[Data section — start]
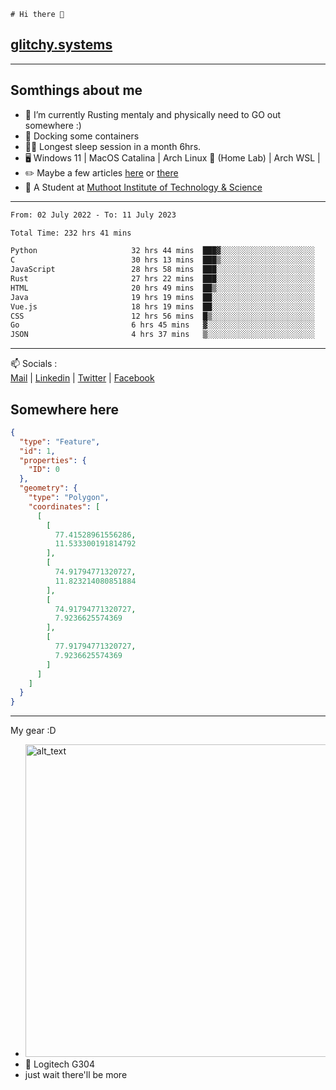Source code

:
```
# Hi there 👋
```
## [glitchy.systems](https://glitchy.systems)
---

## Somthings about me



- 🌱 I’m currently Rusting mentaly and physically need to GO out somewhere :)
- 🐋 Docking some containers
- 😶‍🌫️ Longest sleep session in a month 6hrs.
- 🖥️ Windows 11 | MacOS Catalina | Arch Linux 🦩 (Home Lab) | Arch WSL |
- ✏️ Maybe a few articles [here](https://medium.com/@advaithnarayanan8) or [there](https://medium.com/@advaithnarayanan8)
- 📑 A Student at [Muthoot Institute of Technology & Science](https://mgmits.ac.in/)



---

<!--START_SECTION:waka-->

```txt
From: 02 July 2022 - To: 11 July 2023

Total Time: 232 hrs 41 mins

Python                     32 hrs 44 mins  ███▓░░░░░░░░░░░░░░░░░░░░░   14.07 %
C                          30 hrs 13 mins  ███▒░░░░░░░░░░░░░░░░░░░░░   12.99 %
JavaScript                 28 hrs 58 mins  ███░░░░░░░░░░░░░░░░░░░░░░   12.45 %
Rust                       27 hrs 22 mins  ███░░░░░░░░░░░░░░░░░░░░░░   11.77 %
HTML                       20 hrs 49 mins  ██▒░░░░░░░░░░░░░░░░░░░░░░   08.95 %
Java                       19 hrs 19 mins  ██░░░░░░░░░░░░░░░░░░░░░░░   08.30 %
Vue.js                     18 hrs 19 mins  ██░░░░░░░░░░░░░░░░░░░░░░░   07.88 %
CSS                        12 hrs 56 mins  █▒░░░░░░░░░░░░░░░░░░░░░░░   05.57 %
Go                         6 hrs 45 mins   ▓░░░░░░░░░░░░░░░░░░░░░░░░   02.90 %
JSON                       4 hrs 37 mins   ▒░░░░░░░░░░░░░░░░░░░░░░░░   01.99 %
```

<!--END_SECTION:waka-->

---

📫 Socials :<br>
[Mail](mailto:advaithnarayanan8@gmail.com) | [Linkedin](https://www.linkedin.com/in/advaith-narayanan-a72152214/) | [Twitter](https://twitter.com/advaithnarayan) | [Facebook](https://screenmessage.com/qinq)

## Somewhere here

```geojson
{
  "type": "Feature",
  "id": 1,
  "properties": {
    "ID": 0
  },
  "geometry": {
    "type": "Polygon",
    "coordinates": [
      [
        [
          77.41528961556286,
          11.533300191814792
        ],
        [
          74.91794771320727,
          11.823214080851884
        ],
        [
          74.91794771320727,
          7.9236625574369
        ],
        [
          77.91794771320727,
          7.9236625574369
        ]
      ]
    ]
  }
}
```


--- 
My gear :D

- [<img alt="alt_text" width="500px" src="https://valid.x86.fr/cache/banner/xv24bv-6.png" />](https://valid.x86.fr/xv24bv)
- 🐁 Logitech G304
- just wait there'll be more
[Data section — finish]
__What you need to do__. Your task is an exact printout of the records above, with no pictures.

__Written solution__.
Source code

:
```
# Hi there 👋
```
## [glitchy.systems](https://glitchy.systems)
---

## Somthings about me



- 🌱 I’m currently Rusting mentaly and physically need to GO out somewhere :)
- 🐋 Docking some containers
- 😶‍🌫️ Longest sleep session in a month 6hrs.
- 🖥️ Windows 11 | MacOS Catalina | Arch Linux 🦩 (Home Lab) | Arch WSL |
- ✏️ Maybe a few articles [here](https://medium.com/@advaithnarayanan8) or [there](https://medium.com/@advaithnarayanan8)
- 📑 A Student at [Muthoot Institute of Technology & Science](https://mgmits.ac.in/)



---

<!--START_SECTION:waka-->

```txt
From: 02 July 2022 - To: 11 July 2023

Total Time: 232 hrs 41 mins

Python                     32 hrs 44 mins  ███▓░░░░░░░░░░░░░░░░░░░░░   14.07 %
C                          30 hrs 13 mins  ███▒░░░░░░░░░░░░░░░░░░░░░   12.99 %
JavaScript                 28 hrs 58 mins  ███░░░░░░░░░░░░░░░░░░░░░░   12.45 %
Rust                       27 hrs 22 mins  ███░░░░░░░░░░░░░░░░░░░░░░   11.77 %
HTML                       20 hrs 49 mins  ██▒░░░░░░░░░░░░░░░░░░░░░░   08.95 %
Java                       19 hrs 19 mins  ██░░░░░░░░░░░░░░░░░░░░░░░   08.30 %
Vue.js                     18 hrs 19 mins  ██░░░░░░░░░░░░░░░░░░░░░░░   07.88 %
CSS                        12 hrs 56 mins  █▒░░░░░░░░░░░░░░░░░░░░░░░   05.57 %
Go                         6 hrs 45 mins   ▓░░░░░░░░░░░░░░░░░░░░░░░░   02.90 %
JSON                       4 hrs 37 mins   ▒░░░░░░░░░░░░░░░░░░░░░░░░   01.99 %
```

<!--END_SECTION:waka-->

---

📫 Socials :<br>
[Mail](mailto:advaithnarayanan8@gmail.com) | [Linkedin](https://www.linkedin.com/in/advaith-narayanan-a72152214/) | [Twitter](https://twitter.com/advaithnarayan) | [Facebook](https://screenmessage.com/qinq)

## Somewhere here

```geojson
{
  "type": "Feature",
  "id": 1,
  "properties": {
    "ID": 0
  },
  "geometry": {
    "type": "Polygon",
    "coordinates": [
      [
        [
          77.41528961556286,
          11.533300191814792
        ],
        [
          74.91794771320727,
          11.823214080851884
        ],
        [
          74.91794771320727,
          7.9236625574369
        ],
        [
          77.91794771320727,
          7.9236625574369
        ]
      ]
    ]
  }
}
```


--- 
My gear :D

- [<img alt="alt_text" width="500px" src="https://valid.x86.fr/cache/banner/xv24bv-6.png" />](https://valid.x86.fr/xv24bv)
- 🐁 Logitech G304
- just wait there'll be more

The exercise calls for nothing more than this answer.